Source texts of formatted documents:
======
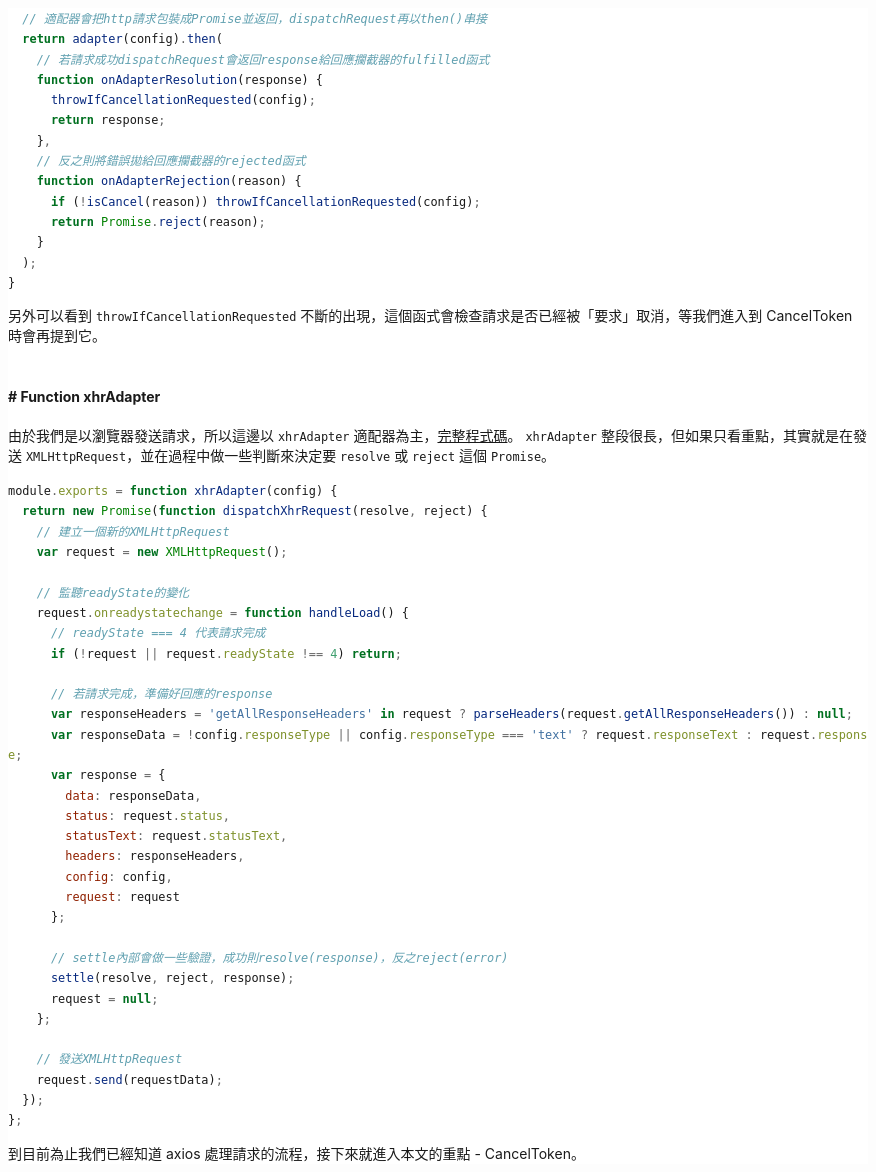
 ```javascript
  // 適配器會把http請求包裝成Promise並返回，dispatchRequest再以then()串接
  return adapter(config).then(
    // 若請求成功dispatchRequest會返回response給回應攔截器的fulfilled函式
    function onAdapterResolution(response) {
      throwIfCancellationRequested(config);
      return response;
    },
    // 反之則將錯誤拋給回應攔截器的rejected函式
    function onAdapterRejection(reason) {
      if (!isCancel(reason)) throwIfCancellationRequested(config);
      return Promise.reject(reason);
    }
  );
}
```
另外可以看到 `throwIfCancellationRequested` 不斷的出現，這個函式會檢查請求是否已經被「要求」取消，等我們進入到 CancelToken 時會再提到它。
</br></br>

#### # Function xhrAdapter
由於我們是以瀏覽器發送請求，所以這邊以 `xhrAdapter` 適配器為主，[完整程式碼](https://github.com/axios/axios/blob/master/dist/axios.js#L977-L1146)。
`xhrAdapter` 整段很長，但如果只看重點，其實就是在發送 `XMLHttpRequest`，並在過程中做一些判斷來決定要 `resolve` 或 `reject` 這個 `Promise`。
```javascript
module.exports = function xhrAdapter(config) {
  return new Promise(function dispatchXhrRequest(resolve, reject) {
    // 建立一個新的XMLHttpRequest
    var request = new XMLHttpRequest();

    // 監聽readyState的變化
    request.onreadystatechange = function handleLoad() {
      // readyState === 4 代表請求完成
      if (!request || request.readyState !== 4) return;

      // 若請求完成，準備好回應的response
      var responseHeaders = 'getAllResponseHeaders' in request ? parseHeaders(request.getAllResponseHeaders()) : null;
      var responseData = !config.responseType || config.responseType === 'text' ? request.responseText : request.response;
      var response = {
        data: responseData,
        status: request.status,
        statusText: request.statusText,
        headers: responseHeaders,
        config: config,
        request: request
      };

      // settle內部會做一些驗證，成功則resolve(response)，反之reject(error)
      settle(resolve, reject, response);
      request = null;
    };

    // 發送XMLHttpRequest
    request.send(requestData);
  });
};
```
到目前為止我們已經知道 axios 處理請求的流程，接下來就進入本文的重點 - CancelToken。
======
→ Your instructions: Please set down every line of the data above precisely, dropping the images.

→ Response:
 ```javascript
  // 適配器會把http請求包裝成Promise並返回，dispatchRequest再以then()串接
  return adapter(config).then(
    // 若請求成功dispatchRequest會返回response給回應攔截器的fulfilled函式
    function onAdapterResolution(response) {
      throwIfCancellationRequested(config);
      return response;
    },
    // 反之則將錯誤拋給回應攔截器的rejected函式
    function onAdapterRejection(reason) {
      if (!isCancel(reason)) throwIfCancellationRequested(config);
      return Promise.reject(reason);
    }
  );
}
```
另外可以看到 `throwIfCancellationRequested` 不斷的出現，這個函式會檢查請求是否已經被「要求」取消，等我們進入到 CancelToken 時會再提到它。
</br></br>

#### # Function xhrAdapter
由於我們是以瀏覽器發送請求，所以這邊以 `xhrAdapter` 適配器為主，[完整程式碼](https://github.com/axios/axios/blob/master/dist/axios.js#L977-L1146)。
`xhrAdapter` 整段很長，但如果只看重點，其實就是在發送 `XMLHttpRequest`，並在過程中做一些判斷來決定要 `resolve` 或 `reject` 這個 `Promise`。
```javascript
module.exports = function xhrAdapter(config) {
  return new Promise(function dispatchXhrRequest(resolve, reject) {
    // 建立一個新的XMLHttpRequest
    var request = new XMLHttpRequest();

    // 監聽readyState的變化
    request.onreadystatechange = function handleLoad() {
      // readyState === 4 代表請求完成
      if (!request || request.readyState !== 4) return;

      // 若請求完成，準備好回應的response
      var responseHeaders = 'getAllResponseHeaders' in request ? parseHeaders(request.getAllResponseHeaders()) : null;
      var responseData = !config.responseType || config.responseType === 'text' ? request.responseText : request.response;
      var response = {
        data: responseData,
        status: request.status,
        statusText: request.statusText,
        headers: responseHeaders,
        config: config,
        request: request
      };

      // settle內部會做一些驗證，成功則resolve(response)，反之reject(error)
      settle(resolve, reject, response);
      request = null;
    };

    // 發送XMLHttpRequest
    request.send(requestData);
  });
};
```
到目前為止我們已經知道 axios 處理請求的流程，接下來就進入本文的重點 - CancelToken。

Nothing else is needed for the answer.